§ **Work task**
Pictures excluded, reproduce exactly the lines below from the one with "## File documentation" through the one with "passed through generations", both included.

*** Recorded data Section Begins ***

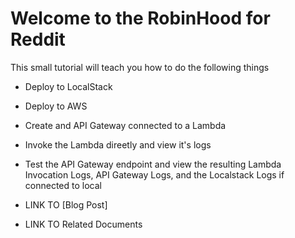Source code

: # Welcome to the RobinHood for Reddit

This small tutorial will teach you how to do the following things

  - Deploy to LocalStack
  - Deploy to AWS
  - Create and API Gateway connected to a Lambda
  - Invoke the Lambda direetly and view it's logs
  - Test the API Gateway endpoint and view the resulting Lambda Invocation Logs, API Gateway Logs, and the Localstack Logs if connected to local
  
- LINK TO [Blog Post]
- LINK TO Related Documents

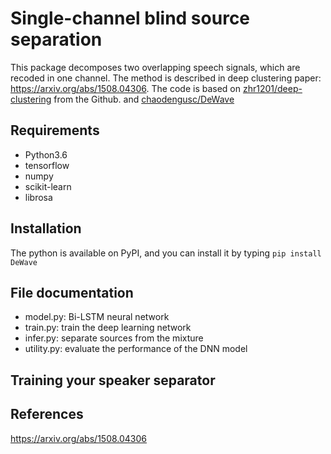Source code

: # Single-channel blind source separation
This package decomposes two overlapping speech signals, which are recoded in one channel. 
The method is described in deep clustering paper: https://arxiv.org/abs/1508.04306.
The code is based on [zhr1201/deep-clustering](https://github.com/zhr1201/deep-clustering) from the Github.
and [chaodengusc/DeWave](https://github.com/chaodengusc/DeWave?fbclid=IwAR3517vZdQgwNhc8LUDpbd9Oa2WF5tMfUaZslNPV5lcQH93Ad2QeUxfIVRA)

## Requirements
  * Python3.6
  * tensorflow
  * numpy
  * scikit-learn
  * librosa

## Installation
The python is available on PyPI, and you can install it by typing
`pip install DeWave`
  
## File documentation
  * model.py: Bi-LSTM neural network
  * train.py: train the deep learning network
  * infer.py: separate sources from the mixture
  * utility.py: evaluate the performance of the DNN model
  
## Training your speaker separator


## References
  https://arxiv.org/abs/1508.04306


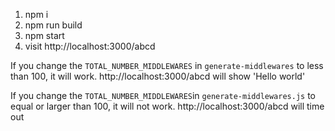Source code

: 1. npm i
2. npm run build
3. npm start
4. visit http://localhost:3000/abcd


If you change the `TOTAL_NUMBER_MIDDLEWARES` in `generate-middlewares` to less than 100, it will work.
http://localhost:3000/abcd will show 'Hello world'

If you change the `TOTAL_NUMBER_MIDDLEWARES`in `generate-middlewares.js` to equal or larger than 100, it will not work.
http://localhost:3000/abcd will time out
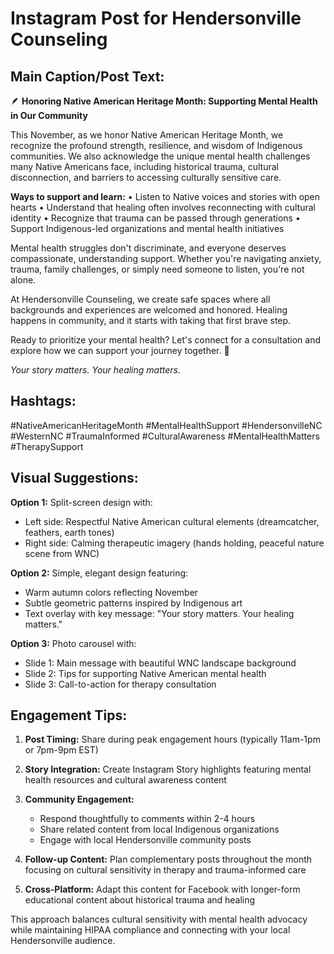 # Instagram Post for Hendersonville Counseling

## Main Caption/Post Text:

🪶 **Honoring Native American Heritage Month: Supporting Mental Health in Our Community**

This November, as we honor Native American Heritage Month, we recognize the profound strength, resilience, and wisdom of Indigenous communities. We also acknowledge the unique mental health challenges many Native Americans face, including historical trauma, cultural disconnection, and barriers to accessing culturally sensitive care.

**Ways to support and learn:**
• Listen to Native voices and stories with open hearts
• Understand that healing often involves reconnecting with cultural identity
• Recognize that trauma can be passed through generations
• Support Indigenous-led organizations and mental health initiatives

Mental health struggles don't discriminate, and everyone deserves compassionate, understanding support. Whether you're navigating anxiety, trauma, family challenges, or simply need someone to listen, you're not alone.

At Hendersonville Counseling, we create safe spaces where all backgrounds and experiences are welcomed and honored. Healing happens in community, and it starts with taking that first brave step.

Ready to prioritize your mental health? Let's connect for a consultation and explore how we can support your journey together. 💙

*Your story matters. Your healing matters.*

## Hashtags:
#NativeAmericanHeritageMonth #MentalHealthSupport #HendersonvilleNC #WesternNC #TraumaInformed #CulturalAwareness #MentalHealthMatters #TherapySupport

## Visual Suggestions:

**Option 1:** Split-screen design with:
- Left side: Respectful Native American cultural elements (dreamcatcher, feathers, earth tones)
- Right side: Calming therapeutic imagery (hands holding, peaceful nature scene from WNC)

**Option 2:** Simple, elegant design featuring:
- Warm autumn colors reflecting November
- Subtle geometric patterns inspired by Indigenous art
- Text overlay with key message: "Your story matters. Your healing matters."

**Option 3:** Photo carousel with:
- Slide 1: Main message with beautiful WNC landscape background
- Slide 2: Tips for supporting Native American mental health
- Slide 3: Call-to-action for therapy consultation

## Engagement Tips:

1. **Post Timing:** Share during peak engagement hours (typically 11am-1pm or 7pm-9pm EST)

2. **Story Integration:** Create Instagram Story highlights featuring mental health resources and cultural awareness content

3. **Community Engagement:** 
   - Respond thoughtfully to comments within 2-4 hours
   - Share related content from local Indigenous organizations
   - Engage with local Hendersonville community posts

4. **Follow-up Content:** Plan complementary posts throughout the month focusing on cultural sensitivity in therapy and trauma-informed care

5. **Cross-Platform:** Adapt this content for Facebook with longer-form educational content about historical trauma and healing

This approach balances cultural sensitivity with mental health advocacy while maintaining HIPAA compliance and connecting with your local Hendersonville audience.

*** Recorded data Section Ends ***

§ **Output for this task**
## File documentation
  * model.py: Bi-LSTM neural network
  * train.py: train the deep learning network
  * infer.py: separate sources from the mixture
  * utility.py: evaluate the performance of the DNN model
  
## Training your speaker separator


## References
  https://arxiv.org/abs/1508.04306


Source code

: 1. npm i
2. npm run build
3. npm start
4. visit http://localhost:3000/abcd


If you change the `TOTAL_NUMBER_MIDDLEWARES` in `generate-middlewares` to less than 100, it will work.
http://localhost:3000/abcd will show 'Hello world'

If you change the `TOTAL_NUMBER_MIDDLEWARES`in `generate-middlewares.js` to equal or larger than 100, it will not work.
http://localhost:3000/abcd will time out
 # Instagram Post for Hendersonville Counseling

## Main Caption/Post Text:

🪶 **Honoring Native American Heritage Month: Supporting Mental Health in Our Community**

This November, as we honor Native American Heritage Month, we recognize the profound strength, resilience, and wisdom of Indigenous communities. We also acknowledge the unique mental health challenges many Native Americans face, including historical trauma, cultural disconnection, and barriers to accessing culturally sensitive care.

**Ways to support and learn:**
• Listen to Native voices and stories with open hearts
• Understand that healing often involves reconnecting with cultural identity
• Recognize that trauma can be passed through generations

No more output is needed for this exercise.